[Saved entries]
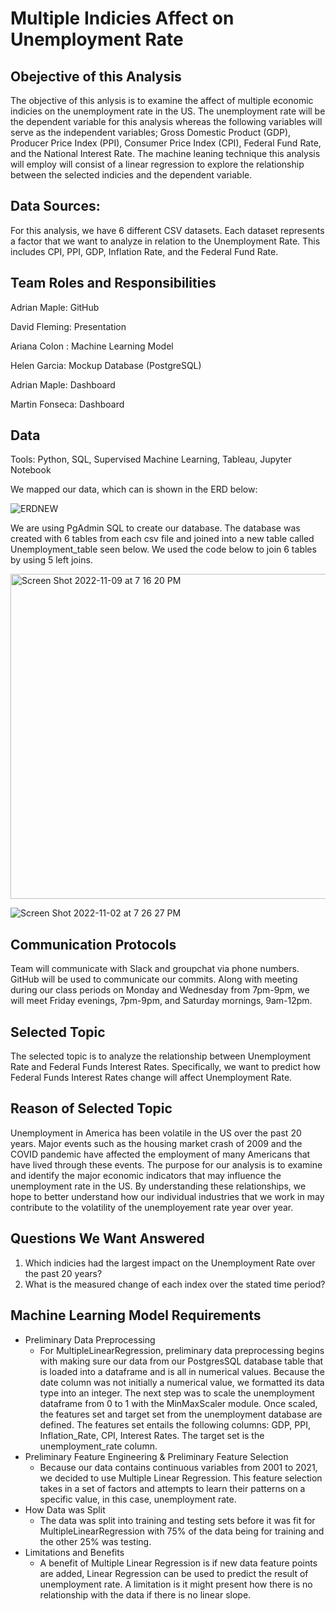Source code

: # Multiple Indicies Affect on Unemployment Rate

## Obejective of this Analysis
The objective of this anlysis is to examine the affect of multiple economic indicies on the unemployment rate in the US. The unemployment rate will be the dependent variable for this analysis whereas the following variables will serve as the independent variables; Gross Domestic Product (GDP), Producer Price Index (PPI), Consumer Price Index (CPI), Federal Fund Rate, and the National Interest Rate. The machine leaning technique this analysis will employ will consist of a linear regression to explore the relationship between the selected indicies and the dependent variable.   

## Data Sources:
For this analysis, we have 6 different CSV datasets. Each dataset represents a factor that we want to analyze in relation to the Unemployment Rate. This includes CPI, PPI, GDP, Inflation Rate, and the Federal Fund Rate.

## Team Roles and Responsibilities

Adrian Maple: GitHub

David Fleming: Presentation

Ariana Colon : Machine Learning Model

Helen Garcia: Mockup Database (PostgreSQL)

Adrian Maple: Dashboard

Martin Fonseca: Dashboard

## Data
Tools: 
Python, SQL, Supervised Machine Learning, Tableau, Jupyter Notebook

We mapped our data, which can is shown in the ERD below:

![ERDNEW](https://user-images.githubusercontent.com/108022219/199629591-831249d7-e8e6-4d46-8c64-de55ae7df61b.png)



We are using PgAdmin SQL to create our database. The database was created with 6 tables from each csv file and joined into a new table called Unemployment_table seen below. We used the code below to join 6 tables by using 5 left joins.

<img width="520" alt="Screen Shot 2022-11-09 at 7 16 20 PM" src="https://user-images.githubusercontent.com/107590196/200969479-204a8aeb-f9e7-4ace-affd-03d9e3a7a0d9.png">


![Screen Shot 2022-11-02 at 7 26 27 PM](https://user-images.githubusercontent.com/107590196/199621018-86c851d5-8eb9-49e1-8078-5c65c73f5bcf.png)





## Communication Protocols
Team will communicate with Slack and groupchat via phone numbers. GitHub will be used to communicate our commits. Along with meeting during our class periods on Monday and Wednesday from 7pm-9pm, we will meet Friday evenings, 7pm-9pm, and Saturday mornings, 9am-12pm.

## Selected Topic
The selected topic is to analyze the relationship between Unemployment Rate and Federal Funds Interest Rates. Specifically, we want to predict how Federal Funds Interest Rates change will affect Unemployment Rate.

## Reason of Selected Topic
Unemployment in America has been volatile in the US over the past 20 years. Major events such as the housing market crash of 2009 and the COVID pandemic have affected the employment of many Americans that have lived through these events. The purpose for our analysis is to examine and identify the major economic indicators that may influence the unemployment rate in the US. By understanding these relationships, we hope to better understand how our individual industries that we work in may contribute to the volatility of the unemployement rate year over year.  

## Questions We Want Answered
1. Which indicies had the largest impact on the Unemployment Rate over the past 20 years?
2. What is the measured change of each index over the stated time period? 

## Machine Learning Model Requirements
* Preliminary Data Preprocessing
    * For MultipleLinearRegression, preliminary data preprocessing begins with making sure our data from our PostgresSQL database table that is loaded into a dataframe and is all in numerical values. Because the date column was not initially a numerical value, we formatted its data type into an integer. The next step was to scale the unemployment dataframe from 0 to 1 with the MinMaxScaler module. Once scaled, the features set and target set from the unemployment database are defined. The features set entails the following columns: GDP, PPI, Inflation_Rate, CPI, Interest Rates. The target set is the unemployment_rate column.
* Preliminary Feature Engineering & Preliminary Feature Selection
    * Because our data contains continuous variables from 2001 to 2021, we decided to use Multiple Linear Regression. This feature selection takes in a set of factors and attempts to learn their patterns on a specific value, in this case, unemployment rate.
* How Data was Split
    * The data was split into training and testing sets before it was fit for MultipleLinearRegression with 75% of the data being for training and the other 25% was testing.
* Limitations and Benefits
    * A benefit of Multiple Linear Regression is if new data feature points are added, Linear Regression can be used to predict the result of unemployment rate. A limitation is it might present how there is no relationship with the data if there is no linear slope.
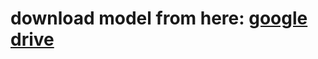 # download model from here: <a href ="https://drive.google.com/drive/folders/1bMPp5V4_q-wHg3S6vqJ01l8kU9LgrEAS?usp=sharing"> google drive </a>
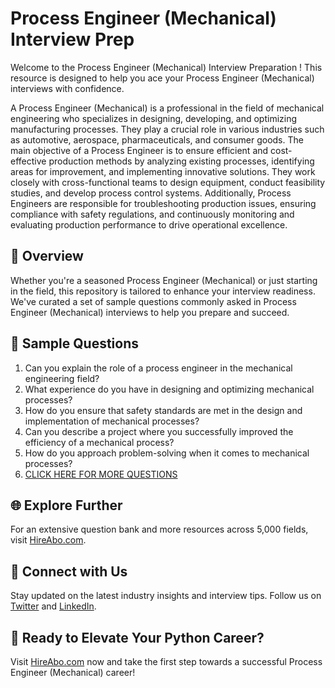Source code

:# Process Engineer (Mechanical) Interview Prep

Welcome to the Process Engineer (Mechanical) Interview Preparation ! This resource is designed to help you ace your Process Engineer (Mechanical) interviews with confidence.

A Process Engineer (Mechanical) is a professional in the field of mechanical engineering who specializes in designing, developing, and optimizing manufacturing processes. They play a crucial role in various industries such as automotive, aerospace, pharmaceuticals, and consumer goods. The main objective of a Process Engineer is to ensure efficient and cost-effective production methods by analyzing existing processes, identifying areas for improvement, and implementing innovative solutions. They work closely with cross-functional teams to design equipment, conduct feasibility studies, and develop process control systems. Additionally, Process Engineers are responsible for troubleshooting production issues, ensuring compliance with safety regulations, and continuously monitoring and evaluating production performance to drive operational excellence.

## 🚀 Overview

Whether you're a seasoned Process Engineer (Mechanical) or just starting in the field, this repository is tailored to enhance your interview readiness. We've curated a set of sample questions commonly asked in Process Engineer (Mechanical) interviews to help you prepare and succeed.

## 📝 Sample Questions

1. Can you explain the role of a process engineer in the mechanical engineering field?
2. What experience do you have in designing and optimizing mechanical processes?
3. How do you ensure that safety standards are met in the design and implementation of mechanical processes?
4. Can you describe a project where you successfully improved the efficiency of a mechanical process?
5. How do you approach problem-solving when it comes to mechanical processes?
6. [CLICK HERE FOR MORE QUESTIONS](https://hireabo.com/job/3_1_13/Process%20Engineer%20Mechanical)

## 🌐 Explore Further

For an extensive question bank and more resources across 5,000 fields, visit [HireAbo.com](https://www.hireabo.com).

## 📱 Connect with Us

Stay updated on the latest industry insights and interview tips. Follow us on [Twitter](https://twitter.com/hireabo) and [LinkedIn](https://www.linkedin.com/in/hire-abo-3609972a8/).

## 🚀 Ready to Elevate Your Python Career?

Visit [HireAbo.com](https://www.hireabo.com) now and take the first step towards a successful Process Engineer (Mechanical) career!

**EXERCISE:** Extract the part of the records that opens with the line containing "25% was testing." and closes with the line containing "Welcome to the". Take only those lines, exactly, and no pictures.

**SOLUTION TO THIS PROBLEM:**
    * The data was split into training and testing sets before it was fit for MultipleLinearRegression with 75% of the data being for training and the other 25% was testing.
* Limitations and Benefits
    * A benefit of Multiple Linear Regression is if new data feature points are added, Linear Regression can be used to predict the result of unemployment rate. A limitation is it might present how there is no relationship with the data if there is no linear slope.
 # download model from here: <a href ="https://drive.google.com/drive/folders/1bMPp5V4_q-wHg3S6vqJ01l8kU9LgrEAS?usp=sharing"> google drive </a>
Source code

:# Process Engineer (Mechanical) Interview Prep

Welcome to the Process Engineer (Mechanical) Interview Preparation ! This resource is designed to help you ace your Process Engineer (Mechanical) interviews with confidence.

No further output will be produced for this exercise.